Task requirements ->
For this exercise, restate word for word only the lines from the one containing "#### Vandria Gilmadrith" through the last line below. Pictures do not get copied.
--- Information given ---
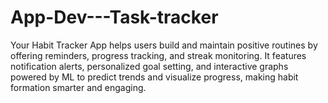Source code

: # App-Dev---Task-tracker
Your Habit Tracker App helps users build and maintain positive routines by offering reminders, progress tracking, and streak monitoring. It features notification alerts, personalized goal setting, and interactive graphs powered by ML to predict trends and visualize progress, making habit formation smarter and engaging.
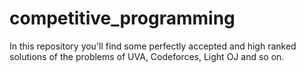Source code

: # competitive_programming
In this repository you'll find some perfectly accepted and high ranked solutions of the problems of UVA, Codeforces, Light OJ and so on.
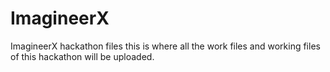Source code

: # ImagineerX
ImagineerX hackathon files
this is where all the work files and working files of this hackathon will be uploaded.

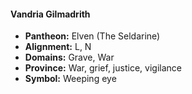 #### Vandria Gilmadrith
- **Pantheon:** Elven (The Seldarine)
- **Alignment:** L, N
- **Domains:** Grave, War
- **Province:** War, grief, justice, vigilance
- **Symbol:** Weeping eye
---
Answer area ->
 #### Vandria Gilmadrith
- **Pantheon:** Elven (The Seldarine)
- **Alignment:** L, N
- **Domains:** Grave, War
- **Province:** War, grief, justice, vigilance
- **Symbol:** Weeping eye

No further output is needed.